29. Il rappelle en outre que c'est l'examen global des faits qui traduit le plus souvent l'incompétence caractérisant la faute de gestion et que la faute, pour être sanctionnée, doit se rattacher à la gestion et que si les juges du fond disposent d'un pouvoir souverain d'appréciation, la motivation de la caractérisation de la faute de gestion est essentielle, la cour de cassation se limitant à un contrôle de la qualification.
Sur les fautes retenues par le premier juge
30. La cour observe que sur l'ensemble des fautes de gestion retenu à la charge des consorts [I] par le premier juge, les parties ne font que reprendre devant la cour leurs prétentions et leurs moyens de première instance.
31. Conformément aux dispositions de l'article 955 du Code de procédure civile, en l'absence d'élément nouveau soumis à son appréciation, la cour estime que le premier juge, par des motifs pertinents qu'elle approuve, a fait une exacte appréciation des faits de la cause et des droits des parties.
32. Il convient en conséquence de confirmer la décision déférée sur le point très précis de l'existence des fautes mises à la charge des consorts [I] et acter le principe de leur responsabilité sans pour autant approuver l'évaluation du préjudice généré par chacune de ces fautes prises isolément, ce d'autant que des moyens nouveaux sont argués en ce qui concerne le retard dans la déclaration de la cessation des paiements dans un contexte déficitaire, l'absence de comptabilité complète et régulière, les détournements d'actif, le non-respect des obligations sociales et fiscales et le non-respect des obligations incombant aux constructeurs de maisons individuelles.

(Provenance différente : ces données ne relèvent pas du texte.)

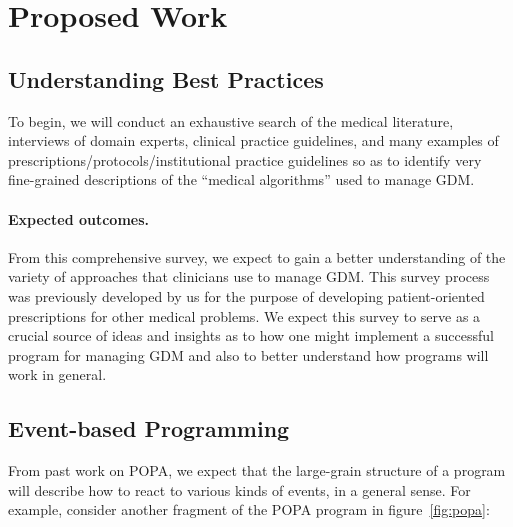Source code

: \section{Proposed Work}

\addtocounter{subsection}{-1}
\subsection{Understanding Best Practices}\label{sec:best-practices}

To begin, we will conduct an exhaustive search of the medical
literature, interviews of domain experts, clinical practice
guidelines, and many examples of prescriptions/protocols/institutional
practice guidelines so as to identify very fine-grained descriptions
of the ``medical algorithms'' used to manage GDM.

\paragraph{Expected outcomes.}
From this comprehensive survey, we expect to gain a better
understanding of the variety of approaches that clinicians use to
manage GDM. This survey process was previously developed by us for the
purpose of developing patient-oriented prescriptions for other medical
problems.  We expect this survey to serve as a crucial source of ideas
and insights as to how one might implement a successful \poppl{}
program for managing GDM and also to better understand how \poppl{}
programs will work in general.

\subsection{Event-based Programming}\label{sec:new-start}\label{sec:event}

From past work on POPA, we expect that the large-grain structure of a
\poppl{} program will describe how to react to various kinds of
events, in a general sense.  For example, consider another fragment of
the POPA program in figure~\ref{fig:popa}:
\begin{center}
\end{center}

Sur les fautes déniées par le tribunal
Sur le retard dans la déclaration de la cessation des paiements dans un contexte déficitaire
33. Aux termes de l'article L. 631-4 du Code de commerce, l'ouverture d'une procédure de redressement judiciaire doit être demandée par le débiteur au plus tard dans les quarante-cinq jours qui suivent la cessation des paiements s'il n'a pas, dans ce délai, demandé l'ouverture d'une procédure de conciliation.
34. Il est admis que la cessation des paiements est l'impossibilité pour le débiteur de faire face à son passif exigible avec son actif disponible et il est tout aussi constant que l'omission ou le retard dans la déclaration doit être apprécié au regard de la seule date fixée dans le jugement d'ouverture (ou dans un jugement de report le cas échéant).
35. En outre, le défaut de déclaration de la cessation des paiements excède la simple négligence lorsque le dirigeant n'a pas déclaré la cessation des paiements alors qu'il ne pouvait ignorer que des dettes était en souffrance de longue date et que la société a éprouvé des pertes.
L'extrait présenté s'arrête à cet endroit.